最大4キャラクター分の「アサルトアクション」をバトル中に使い分けられるため、回復・攻撃・サポートと設定する必殺技次第で戦略性が無限に広がる

 その他にも今作ではバトルメンバーの「隊列」を変更する事でバトル中に様々なボーナスが発生するシステムが存在する。「隊列」にはそれぞれ陣形名があり、バトル中に何かしらアクションを行なうたびに画面右下のゲージが上昇し、溜まったパーセンテージに応じた恩恵を受けられるのだ。パーティーキャラクターの立ち回りとの兼ね合いや、上昇するボーナスの相性などを考慮する必要もあり、パーティー編成の方針に関わるシステムとなっている。

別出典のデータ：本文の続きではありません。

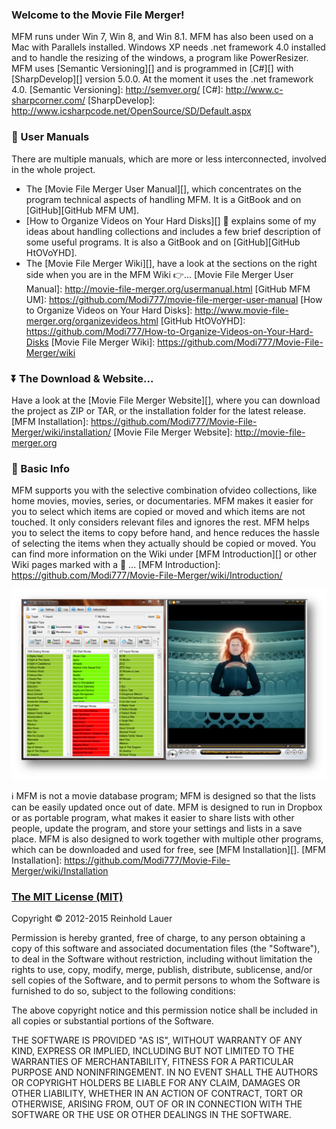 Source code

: ### Welcome to the Movie File Merger!
MFM runs under Win 7, Win 8, and Win 8.1.  MFM has also been used on a Mac with Parallels installed. 
Windows XP needs .net framework 4.0 installed and to handle the resizing of the windows, a program like PowerResizer.
MFM uses [Semantic Versioning][] and is programmed in [C#][] with [SharpDevelop][] version 5.0.0.  At the moment it uses the .net framework 4.0.
[Semantic Versioning]: http://semver.org/
[C#]: http://www.c-sharpcorner.com/
[SharpDevelop]: http://www.icsharpcode.net/OpenSource/SD/Default.aspx

### :book: User Manuals
There are multiple manuals, which are more or less interconnected, involved in the whole project.

- The [Movie File Merger User Manual][], which concentrates on the program technical aspects of handling MFM.  It is a GitBook and on [GitHub][GitHub MFM UM].
- [How to Organize Videos on Your Hard Disks][] :construction: explains some of my ideas about handling collections and includes a few brief description of some useful programs.  It is also a GitBook and on [GitHub][GitHub HtOVoYHD].
- The [Movie File Merger Wiki][], have a look at the sections on the right side when you are in the MFM Wiki :point_right:...
[Movie File Merger User Manual]: http://movie-file-merger.org/usermanual.html
[GitHub MFM UM]: https://github.com/Modi777/movie-file-merger-user-manual
[How to Organize Videos on Your Hard Disks]: http://www.movie-file-merger.org/organizevideos.html
[GitHub HtOVoYHD]: https://github.com/Modi777/How-to-Organize-Videos-on-Your-Hard-Disks
[Movie File Merger Wiki]: https://github.com/Modi777/Movie-File-Merger/wiki

### :arrow_double_down: The Download & Website...
Have a look at the [Movie File Merger Website][], where you can download the project as ZIP or TAR, or the installation folder for the latest release.
[MFM Installation]: https://github.com/Modi777/Movie-File-Merger/wiki/installation/
[Movie File Merger Website]: http://movie-file-merger.org

### :sunflower: Basic Info  
MFM supports you with the selective combination ofvideo collections, like home movies, movies, series, or documentaries.
MFM makes it easier for you to select which items are copied or moved and which items are not touched.  It only considers relevant files and ignores the rest. MFM helps you to select the items to copy before hand, and hence reduces the hassle of selecting the items when they actually should be copied or moved.  You can find more information on the Wiki under [MFM Introduction][] or other Wiki pages marked with a :book: ...
[MFM Introduction]: https://github.com/Modi777/Movie-File-Merger/wiki/Introduction/

![MFM_GOM](https://raw.githubusercontent.com/Modi777/Movie-File-Merger/master/Manuals/MFM_GOM.jpg)

:information_source: MFM is not a movie database program; MFM is designed so that the lists can be easily updated once out of date.  MFM is designed to run in Dropbox or as portable program, what makes it easier to share lists with other people, update the program, and store your settings and lists in a save place.  MFM is also designed to work together with multiple other programs, which can be downloaded and used for free, see [MFM Installation][].
[MFM Installation]: https://github.com/Modi777/Movie-File-Merger/wiki/Installation

### [The MIT License (MIT)](http://opensource.org/licenses/MIT)

Copyright :copyright: 2012-2015 Reinhold Lauer

Permission is hereby granted, free of charge, to any person obtaining a copy
of this software and associated documentation files (the "Software"), to deal
in the Software without restriction, including without limitation the rights
to use, copy, modify, merge, publish, distribute, sublicense, and/or sell
copies of the Software, and to permit persons to whom the Software is
furnished to do so, subject to the following conditions:

The above copyright notice and this permission notice shall be included in all
copies or substantial portions of the Software.

THE SOFTWARE IS PROVIDED "AS IS", WITHOUT WARRANTY OF ANY KIND, EXPRESS OR
IMPLIED, INCLUDING BUT NOT LIMITED TO THE WARRANTIES OF MERCHANTABILITY,
FITNESS FOR A PARTICULAR PURPOSE AND NONINFRINGEMENT. IN NO EVENT SHALL THE
AUTHORS OR COPYRIGHT HOLDERS BE LIABLE FOR ANY CLAIM, DAMAGES OR OTHER
LIABILITY, WHETHER IN AN ACTION OF CONTRACT, TORT OR OTHERWISE, ARISING FROM,
OUT OF OR IN CONNECTION WITH THE SOFTWARE OR THE USE OR OTHER DEALINGS IN THE
SOFTWARE.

 また、新たなアクションとして敵との間合いを取りつつ、敵の攻撃に合わせてタイミングよく使えば一気に敵の背後に移動できるバックステップ(ジャストカウンター)が追加されていたりなど、とにかくオリジナル版には無かった新しい要素がこれでもかと投入されている。

 全体的にバトルの戦略性が上がるだけでなく、ゲームのスピード感を上げてくれるようなシステムばかりで、触っていて非常に爽快感が強く、それでいてキャラクターの攻撃を繋げて気持ち良く戦えるオリジナル版のバトルの良さを活かしている絶妙なバランスの新要素になっていると筆者は感じた。

右下に表示されたパーセンテージが溜まるにつれて、設定した「隊列」による効果がどんどん解放されていく
先述した「アサルトゲージ」や「シールド値」なども新たにバトル中の画面に加わり、戦闘における情報が圧倒的に増えていることがわかる
敵が隙のある攻撃を行うタイミングでジャストカウンターを行なうと一瞬で背後を取る事ができる!
ただし、ジャストカウンターに失敗し攻撃を受け自分が「ブレイク」状態になる。その際にはスタンしてしまうだけでなく「隊列」のゲージも0にリセットされてしまうデメリットがある。そのため闇雲には使えないバランスとなっている

演出については好みに合わせて変更も可能に

 ゲームのテンポについては本作からの大きな変更点として、時間が止まりド派手な演出が挟まる「紋章術」の演出部分を戦闘中にカットできるようになっている。グラフィックスが進化して各種必殺技のモーションや演出は非常に美しく派手になっているため是非一度しっかり見て欲しい部分ではあるのだが、元々「紋章術」の演出の長さは賛否両論だった事もあってか今回からは自由に選べるようになった。オリジナル版のようにしっかり演出を見ることもできれば、随時演出をカットする選択にもできるので、自分のプレイスタイルに合わせた遊び方ができるだろう。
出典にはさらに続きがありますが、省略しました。